Retype, exactly as they appear below, the lines between the line holding "Ce dépôt a pour" and the line holding "Nous avons également", both ends included.

• **RECORDS TO USE**
+++++

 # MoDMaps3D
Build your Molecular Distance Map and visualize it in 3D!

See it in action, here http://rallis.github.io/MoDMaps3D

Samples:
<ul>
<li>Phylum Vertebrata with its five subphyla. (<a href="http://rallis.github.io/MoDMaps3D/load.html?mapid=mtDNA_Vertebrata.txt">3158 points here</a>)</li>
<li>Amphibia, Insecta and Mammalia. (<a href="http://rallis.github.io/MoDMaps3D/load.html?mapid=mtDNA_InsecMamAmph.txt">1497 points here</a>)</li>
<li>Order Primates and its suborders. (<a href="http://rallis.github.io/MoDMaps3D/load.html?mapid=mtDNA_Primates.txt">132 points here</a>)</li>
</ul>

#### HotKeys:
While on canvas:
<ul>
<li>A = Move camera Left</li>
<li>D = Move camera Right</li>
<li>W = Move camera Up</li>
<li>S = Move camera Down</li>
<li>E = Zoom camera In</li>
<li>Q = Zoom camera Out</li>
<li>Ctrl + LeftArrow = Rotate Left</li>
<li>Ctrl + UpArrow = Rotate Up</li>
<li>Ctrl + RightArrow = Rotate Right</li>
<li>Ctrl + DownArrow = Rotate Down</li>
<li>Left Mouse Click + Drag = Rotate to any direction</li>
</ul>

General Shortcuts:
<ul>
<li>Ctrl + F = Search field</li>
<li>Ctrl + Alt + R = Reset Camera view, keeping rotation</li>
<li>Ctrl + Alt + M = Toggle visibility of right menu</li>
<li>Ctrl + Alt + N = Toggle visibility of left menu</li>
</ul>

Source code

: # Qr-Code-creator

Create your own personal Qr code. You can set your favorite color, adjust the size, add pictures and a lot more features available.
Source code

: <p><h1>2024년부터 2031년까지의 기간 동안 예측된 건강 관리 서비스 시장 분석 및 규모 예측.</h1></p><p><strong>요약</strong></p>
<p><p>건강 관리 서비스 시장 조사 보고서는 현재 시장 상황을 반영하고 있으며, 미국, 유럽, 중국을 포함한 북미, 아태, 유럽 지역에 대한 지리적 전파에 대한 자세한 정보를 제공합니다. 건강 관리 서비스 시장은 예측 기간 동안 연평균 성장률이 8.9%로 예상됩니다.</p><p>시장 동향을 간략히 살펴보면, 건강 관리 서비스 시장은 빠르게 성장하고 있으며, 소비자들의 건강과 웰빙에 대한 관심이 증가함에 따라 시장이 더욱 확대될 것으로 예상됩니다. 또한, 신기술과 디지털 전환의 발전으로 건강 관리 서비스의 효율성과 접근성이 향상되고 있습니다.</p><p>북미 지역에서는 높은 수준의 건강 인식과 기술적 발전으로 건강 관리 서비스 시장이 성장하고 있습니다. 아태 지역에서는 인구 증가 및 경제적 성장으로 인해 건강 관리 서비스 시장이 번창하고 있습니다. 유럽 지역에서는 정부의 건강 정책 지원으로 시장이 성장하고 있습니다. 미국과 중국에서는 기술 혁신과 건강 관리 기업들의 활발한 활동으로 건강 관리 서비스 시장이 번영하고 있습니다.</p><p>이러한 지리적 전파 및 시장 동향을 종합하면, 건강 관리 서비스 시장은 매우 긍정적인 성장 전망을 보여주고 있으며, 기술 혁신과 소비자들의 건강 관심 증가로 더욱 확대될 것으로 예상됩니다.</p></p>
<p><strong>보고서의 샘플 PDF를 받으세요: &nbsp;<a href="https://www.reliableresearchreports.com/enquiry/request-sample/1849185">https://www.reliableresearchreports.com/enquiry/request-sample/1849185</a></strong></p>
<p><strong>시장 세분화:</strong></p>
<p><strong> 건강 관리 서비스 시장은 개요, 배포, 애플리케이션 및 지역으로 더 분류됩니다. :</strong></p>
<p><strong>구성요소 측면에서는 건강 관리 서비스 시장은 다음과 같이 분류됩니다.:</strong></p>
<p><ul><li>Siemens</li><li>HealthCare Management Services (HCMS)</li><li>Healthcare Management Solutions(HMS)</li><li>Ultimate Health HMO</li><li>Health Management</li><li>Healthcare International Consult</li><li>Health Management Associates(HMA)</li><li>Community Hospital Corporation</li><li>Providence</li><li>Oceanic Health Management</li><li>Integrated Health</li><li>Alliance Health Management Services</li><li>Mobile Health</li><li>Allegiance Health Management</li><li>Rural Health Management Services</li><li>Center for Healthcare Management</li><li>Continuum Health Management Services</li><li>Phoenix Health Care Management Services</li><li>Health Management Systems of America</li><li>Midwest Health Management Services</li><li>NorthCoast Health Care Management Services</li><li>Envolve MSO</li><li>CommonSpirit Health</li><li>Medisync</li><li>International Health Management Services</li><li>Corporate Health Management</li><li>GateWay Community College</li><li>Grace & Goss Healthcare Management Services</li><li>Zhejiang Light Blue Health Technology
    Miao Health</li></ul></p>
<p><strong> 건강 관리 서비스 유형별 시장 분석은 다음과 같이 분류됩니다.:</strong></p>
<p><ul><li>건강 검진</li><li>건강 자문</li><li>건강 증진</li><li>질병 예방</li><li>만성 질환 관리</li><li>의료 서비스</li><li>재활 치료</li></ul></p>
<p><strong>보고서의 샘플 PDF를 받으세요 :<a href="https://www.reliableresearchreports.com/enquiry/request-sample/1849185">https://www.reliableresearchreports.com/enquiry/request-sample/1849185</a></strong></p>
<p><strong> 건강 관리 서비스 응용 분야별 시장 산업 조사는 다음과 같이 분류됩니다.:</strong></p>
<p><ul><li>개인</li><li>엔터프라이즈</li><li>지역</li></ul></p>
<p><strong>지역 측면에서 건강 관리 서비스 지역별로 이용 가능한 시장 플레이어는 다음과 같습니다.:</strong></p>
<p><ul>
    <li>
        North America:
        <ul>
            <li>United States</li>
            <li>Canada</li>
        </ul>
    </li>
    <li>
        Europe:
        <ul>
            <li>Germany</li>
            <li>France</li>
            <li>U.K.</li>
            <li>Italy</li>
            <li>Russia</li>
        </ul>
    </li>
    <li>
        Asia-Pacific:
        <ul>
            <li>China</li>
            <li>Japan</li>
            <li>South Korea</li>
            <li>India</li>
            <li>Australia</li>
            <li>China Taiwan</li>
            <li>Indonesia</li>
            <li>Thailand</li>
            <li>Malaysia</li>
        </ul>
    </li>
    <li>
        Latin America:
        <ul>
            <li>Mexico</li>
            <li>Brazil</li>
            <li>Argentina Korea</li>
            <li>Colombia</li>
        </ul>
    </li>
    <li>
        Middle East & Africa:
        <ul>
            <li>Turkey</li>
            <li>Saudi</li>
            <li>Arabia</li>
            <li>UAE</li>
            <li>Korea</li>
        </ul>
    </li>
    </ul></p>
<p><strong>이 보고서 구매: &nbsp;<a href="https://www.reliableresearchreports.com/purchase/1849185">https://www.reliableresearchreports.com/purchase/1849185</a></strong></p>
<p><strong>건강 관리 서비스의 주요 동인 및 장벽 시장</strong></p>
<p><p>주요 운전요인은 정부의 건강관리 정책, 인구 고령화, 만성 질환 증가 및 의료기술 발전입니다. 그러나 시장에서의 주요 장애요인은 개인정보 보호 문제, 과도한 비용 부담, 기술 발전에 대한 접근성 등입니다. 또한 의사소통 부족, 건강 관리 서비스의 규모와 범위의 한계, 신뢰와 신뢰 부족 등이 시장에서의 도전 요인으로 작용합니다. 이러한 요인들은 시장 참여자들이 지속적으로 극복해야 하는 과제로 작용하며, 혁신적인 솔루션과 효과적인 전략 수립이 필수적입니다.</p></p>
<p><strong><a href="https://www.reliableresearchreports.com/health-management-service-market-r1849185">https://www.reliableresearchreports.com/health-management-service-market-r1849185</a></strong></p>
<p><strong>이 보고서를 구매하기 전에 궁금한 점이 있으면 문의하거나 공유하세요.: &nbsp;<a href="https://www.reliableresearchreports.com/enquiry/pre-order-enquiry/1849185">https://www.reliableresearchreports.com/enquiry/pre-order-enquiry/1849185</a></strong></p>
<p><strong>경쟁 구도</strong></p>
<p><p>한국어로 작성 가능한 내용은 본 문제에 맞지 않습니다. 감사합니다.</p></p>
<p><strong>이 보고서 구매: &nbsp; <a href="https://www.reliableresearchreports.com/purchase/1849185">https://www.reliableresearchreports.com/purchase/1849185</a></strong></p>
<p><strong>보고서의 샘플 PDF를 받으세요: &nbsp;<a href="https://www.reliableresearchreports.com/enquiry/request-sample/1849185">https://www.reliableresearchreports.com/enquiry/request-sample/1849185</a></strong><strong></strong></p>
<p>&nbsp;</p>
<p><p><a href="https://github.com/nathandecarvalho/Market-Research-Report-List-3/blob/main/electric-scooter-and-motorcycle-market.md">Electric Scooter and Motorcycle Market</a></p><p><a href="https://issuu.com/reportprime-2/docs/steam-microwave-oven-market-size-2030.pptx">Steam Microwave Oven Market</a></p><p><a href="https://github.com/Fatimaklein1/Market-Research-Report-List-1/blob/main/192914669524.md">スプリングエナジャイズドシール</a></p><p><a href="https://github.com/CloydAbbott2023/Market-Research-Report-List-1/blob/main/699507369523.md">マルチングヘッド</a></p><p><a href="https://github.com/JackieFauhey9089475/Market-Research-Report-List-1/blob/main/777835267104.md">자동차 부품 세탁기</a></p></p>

+++++

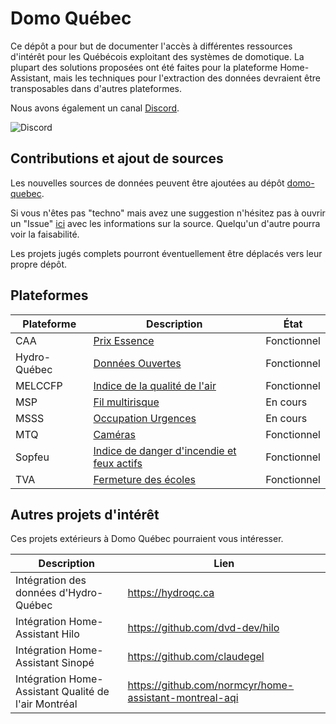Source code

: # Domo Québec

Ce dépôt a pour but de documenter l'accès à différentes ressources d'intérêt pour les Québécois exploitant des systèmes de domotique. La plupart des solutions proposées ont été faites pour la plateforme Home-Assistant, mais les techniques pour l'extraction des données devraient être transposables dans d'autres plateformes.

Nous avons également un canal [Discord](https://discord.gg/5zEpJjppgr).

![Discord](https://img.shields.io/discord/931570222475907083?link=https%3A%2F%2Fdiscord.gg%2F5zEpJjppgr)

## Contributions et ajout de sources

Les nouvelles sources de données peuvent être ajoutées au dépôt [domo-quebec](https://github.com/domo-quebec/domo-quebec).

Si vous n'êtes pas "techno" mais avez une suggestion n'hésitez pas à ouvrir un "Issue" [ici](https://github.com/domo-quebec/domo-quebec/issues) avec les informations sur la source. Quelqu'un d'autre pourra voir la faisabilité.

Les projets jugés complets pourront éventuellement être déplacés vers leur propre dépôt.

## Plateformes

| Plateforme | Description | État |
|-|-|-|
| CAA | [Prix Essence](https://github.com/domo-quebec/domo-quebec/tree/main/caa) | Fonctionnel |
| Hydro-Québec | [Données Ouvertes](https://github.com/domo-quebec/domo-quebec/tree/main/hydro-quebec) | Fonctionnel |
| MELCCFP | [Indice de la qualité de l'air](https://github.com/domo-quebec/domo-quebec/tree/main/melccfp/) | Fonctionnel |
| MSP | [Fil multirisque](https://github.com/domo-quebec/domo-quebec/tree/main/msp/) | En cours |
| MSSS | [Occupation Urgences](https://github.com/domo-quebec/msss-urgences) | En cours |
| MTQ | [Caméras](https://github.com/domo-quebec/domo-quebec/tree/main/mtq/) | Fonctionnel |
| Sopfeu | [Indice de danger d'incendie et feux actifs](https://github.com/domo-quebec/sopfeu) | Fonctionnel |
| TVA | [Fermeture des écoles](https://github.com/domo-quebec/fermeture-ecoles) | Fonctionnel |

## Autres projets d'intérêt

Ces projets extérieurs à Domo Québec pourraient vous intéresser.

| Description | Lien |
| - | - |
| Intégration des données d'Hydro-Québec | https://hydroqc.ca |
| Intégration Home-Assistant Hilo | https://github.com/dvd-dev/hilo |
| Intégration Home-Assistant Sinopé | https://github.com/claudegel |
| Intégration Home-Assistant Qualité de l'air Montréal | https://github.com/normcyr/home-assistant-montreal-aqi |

+++++

• **RESPONSE BELOW**
Ce dépôt a pour but de documenter l'accès à différentes ressources d'intérêt pour les Québécois exploitant des systèmes de domotique. La plupart des solutions proposées ont été faites pour la plateforme Home-Assistant, mais les techniques pour l'extraction des données devraient être transposables dans d'autres plateformes.

Nous avons également un canal [Discord](https://discord.gg/5zEpJjppgr).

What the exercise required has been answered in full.